Alright, thank you Steve and epic. That's all I needed to know and was trying to find out. I appreciate the answers guys. As for the wet wood issue I guess if I am going to make something else from that company I am going to have to wait a while till it dries completely. Thanks for the info and it helped.


----------



## Tennessee Tim (Dec 15, 2010)

I was only explaining why the MC incorrectness most likely happened AND that you (or anyone building furniture) can't just get lumber anywhere and expect it to be ready to build with. Your definitely not the first one that's been bitten by this "dry to touch" lumber lie BUT IF I/we as craftsmen here can get more correct info out there MAYBE there'll be less people having to go through what you've had to AND going to have to do to rebuild. If you noticed I gave you most of the correct answers BEFORE having enough info....ONLY because it's that common to happen.

IF we took a poll of the most common reasons for tabletop failure in builds it would look close to this:...1) incorrect wood MC content 2) incorrect joint build (like glued breadboard or non floating cross-grain especially on pedestal/trestle) 3) design failure 4) bad glue joint/failure 5) extreme shop to final destination MC change (not common BUT does happen).

I'm only here to help!! I was "throwed under the bus" before meaning I've been through this because 30+yrs ago some either wouldn't OR didn't know themselves to help me.

I forgot to say...NICE table design:thumbsup:...especially the trestle. Now that you know what went wrong....rebuild and enjoy!!!! AND post us the grand rebuild:yes::yes:.


----------



## SusanBayman (Mar 10, 2015)

I am a newbie and have learned alot from this discussion. If I could ask a few questions for clarification. 

I understand how screwing the top into the apron could cause cracking, but I don't understand how you can glue boards together for the tabletop without a joint (maybe a rabbit joint?) and not have them crack. I would think the boards would try to pull apart from one another as they shrink regardless of the glue. 

I checked out the link posted on how to put together a table and most of them either use kreg screws and/ or glue to secure the boards of the top together. 

Is there a joint to connect the boards of the table top that would allow them more room to move or is gluing the best option? Thanks in advance!


----------



## WillemJM (Aug 18, 2011)

Susan

The table top below is similar to the original poster, board edge gluing using Titebond Original only. You don't need anything other than just edge gluing the boards. The edges need to be square and flat, I use a jointer. When I built this, my boards were pretty wet and they were twisted, so I used a joint bit. But if you have good material, you don't have to bother about that, edge to edge with nothing else will last forever if done right.

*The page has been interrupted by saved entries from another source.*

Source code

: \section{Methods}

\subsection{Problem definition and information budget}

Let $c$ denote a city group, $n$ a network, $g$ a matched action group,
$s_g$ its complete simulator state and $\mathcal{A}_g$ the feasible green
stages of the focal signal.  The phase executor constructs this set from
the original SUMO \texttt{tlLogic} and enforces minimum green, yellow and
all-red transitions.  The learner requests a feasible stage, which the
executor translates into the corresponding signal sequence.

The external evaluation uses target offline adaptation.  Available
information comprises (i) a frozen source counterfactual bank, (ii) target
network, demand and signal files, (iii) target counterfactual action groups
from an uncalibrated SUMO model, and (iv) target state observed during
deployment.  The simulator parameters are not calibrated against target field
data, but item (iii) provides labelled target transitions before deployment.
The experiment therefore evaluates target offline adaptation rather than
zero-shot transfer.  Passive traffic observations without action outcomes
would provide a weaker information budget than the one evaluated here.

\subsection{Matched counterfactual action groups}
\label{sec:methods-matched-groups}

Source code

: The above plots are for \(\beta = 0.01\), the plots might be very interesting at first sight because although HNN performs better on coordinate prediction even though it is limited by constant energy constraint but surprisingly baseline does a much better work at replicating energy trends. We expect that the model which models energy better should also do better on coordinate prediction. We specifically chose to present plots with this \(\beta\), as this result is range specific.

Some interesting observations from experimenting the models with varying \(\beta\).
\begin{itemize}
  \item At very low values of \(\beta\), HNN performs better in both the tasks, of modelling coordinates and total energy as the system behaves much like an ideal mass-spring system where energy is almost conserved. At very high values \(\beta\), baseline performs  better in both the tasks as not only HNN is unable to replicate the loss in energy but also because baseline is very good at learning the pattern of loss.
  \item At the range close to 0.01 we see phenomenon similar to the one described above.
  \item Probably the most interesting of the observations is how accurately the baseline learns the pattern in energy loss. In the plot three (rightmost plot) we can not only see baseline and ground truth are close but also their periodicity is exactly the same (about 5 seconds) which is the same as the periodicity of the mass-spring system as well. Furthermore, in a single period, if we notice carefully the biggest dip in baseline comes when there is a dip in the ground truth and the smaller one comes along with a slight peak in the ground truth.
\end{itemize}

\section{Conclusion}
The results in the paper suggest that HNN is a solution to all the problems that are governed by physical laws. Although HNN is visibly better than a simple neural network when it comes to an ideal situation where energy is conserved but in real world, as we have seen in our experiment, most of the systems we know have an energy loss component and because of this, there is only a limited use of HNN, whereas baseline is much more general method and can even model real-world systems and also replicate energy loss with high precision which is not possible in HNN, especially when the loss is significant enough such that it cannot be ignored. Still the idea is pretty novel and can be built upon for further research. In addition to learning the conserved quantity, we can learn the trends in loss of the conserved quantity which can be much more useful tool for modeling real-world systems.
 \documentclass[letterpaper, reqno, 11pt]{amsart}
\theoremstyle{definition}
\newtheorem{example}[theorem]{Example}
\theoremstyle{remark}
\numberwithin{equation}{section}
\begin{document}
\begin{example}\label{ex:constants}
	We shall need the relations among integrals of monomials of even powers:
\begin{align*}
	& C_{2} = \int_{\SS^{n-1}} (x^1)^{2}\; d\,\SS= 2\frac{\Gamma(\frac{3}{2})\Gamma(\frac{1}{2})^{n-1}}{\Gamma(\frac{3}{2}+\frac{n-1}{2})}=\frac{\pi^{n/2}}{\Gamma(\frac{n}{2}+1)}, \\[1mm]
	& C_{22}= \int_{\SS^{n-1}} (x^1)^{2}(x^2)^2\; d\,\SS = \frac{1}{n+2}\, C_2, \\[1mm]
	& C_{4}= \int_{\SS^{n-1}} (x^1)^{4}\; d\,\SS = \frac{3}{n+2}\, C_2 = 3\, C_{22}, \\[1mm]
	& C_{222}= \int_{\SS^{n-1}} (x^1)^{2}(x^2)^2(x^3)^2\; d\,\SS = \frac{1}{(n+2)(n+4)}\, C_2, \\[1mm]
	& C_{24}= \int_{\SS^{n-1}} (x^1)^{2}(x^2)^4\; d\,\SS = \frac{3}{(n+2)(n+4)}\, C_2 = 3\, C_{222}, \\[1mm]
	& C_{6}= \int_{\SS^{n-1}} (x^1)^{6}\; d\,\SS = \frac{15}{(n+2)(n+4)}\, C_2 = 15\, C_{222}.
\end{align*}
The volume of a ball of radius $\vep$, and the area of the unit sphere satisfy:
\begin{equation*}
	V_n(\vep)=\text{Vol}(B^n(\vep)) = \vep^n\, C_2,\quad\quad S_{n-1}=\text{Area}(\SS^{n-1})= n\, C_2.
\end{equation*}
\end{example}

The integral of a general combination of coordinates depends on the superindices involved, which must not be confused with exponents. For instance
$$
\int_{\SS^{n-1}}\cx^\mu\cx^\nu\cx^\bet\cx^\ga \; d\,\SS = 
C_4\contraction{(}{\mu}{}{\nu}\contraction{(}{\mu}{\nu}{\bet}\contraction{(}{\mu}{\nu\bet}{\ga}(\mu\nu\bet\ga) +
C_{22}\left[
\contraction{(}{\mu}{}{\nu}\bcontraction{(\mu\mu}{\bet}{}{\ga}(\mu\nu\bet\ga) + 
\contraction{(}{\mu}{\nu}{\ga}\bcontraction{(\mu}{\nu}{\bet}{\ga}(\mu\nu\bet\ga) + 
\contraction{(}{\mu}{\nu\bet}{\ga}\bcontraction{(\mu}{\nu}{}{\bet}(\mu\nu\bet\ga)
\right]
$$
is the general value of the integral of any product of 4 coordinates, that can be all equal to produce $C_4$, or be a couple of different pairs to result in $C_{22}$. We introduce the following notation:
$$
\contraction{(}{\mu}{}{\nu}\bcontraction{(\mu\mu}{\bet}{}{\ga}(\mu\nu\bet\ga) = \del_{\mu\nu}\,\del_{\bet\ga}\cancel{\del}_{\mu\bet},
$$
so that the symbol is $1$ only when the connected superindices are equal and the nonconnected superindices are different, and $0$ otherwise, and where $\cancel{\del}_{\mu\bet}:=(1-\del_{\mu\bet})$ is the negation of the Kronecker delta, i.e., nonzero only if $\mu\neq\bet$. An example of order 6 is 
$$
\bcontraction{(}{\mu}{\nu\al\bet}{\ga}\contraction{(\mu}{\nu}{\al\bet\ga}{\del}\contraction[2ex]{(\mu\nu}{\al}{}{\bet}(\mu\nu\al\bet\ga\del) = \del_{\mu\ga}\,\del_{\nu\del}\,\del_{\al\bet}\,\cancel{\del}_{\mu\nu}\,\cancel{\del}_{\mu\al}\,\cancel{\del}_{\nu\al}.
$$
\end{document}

I believe Steve in a post above, covered everything you need to know, I really have nothing to add. Only mention is that in the second picture below, from summer to winter every year, the bread board (board at the end) will stick over by as much as 1/2" each side and winter move back to match with the table again. You have to allow for this in your construction, otherwise something will crack somewhere.

The pictures were taken when built, 5 years ago. I expect this to last forever, without cracking.

Remember, wood moves across the grain only, not along the grain. So all your table top joints which are end to end are not subjected to stresses. 

If you need more details, we will try and help.


----------



## Tennessee Tim (Dec 15, 2010)

2) incorrect joint build (like glued breadboard or non floating cross-grain especially on pedestal/trestle) 3) design failure 4) bad glue joint/failure 

Susan.... "but I don't understand how you can glue boards together for the tabletop without a joint (maybe a rabbit joint?) "

I didn't say NOT to use glue joints or any other style of joint....I meant use them correctly and in their proper place. 

I think William covered the same style I use....GOOD flat glue loints for top BUT they can be done many ways. ALSO in the top he has a breadboard which CAN NOT be solid glued or the top WILL crack or bow somewhere.

"I understand how screwing the top into the apron could cause cracking". Screwing the top to the apron doesn't cause the cracking ....IT'S not allowing (in most instances we overbore/slot the apron hole) for joint MOVEMENT beneath the screw.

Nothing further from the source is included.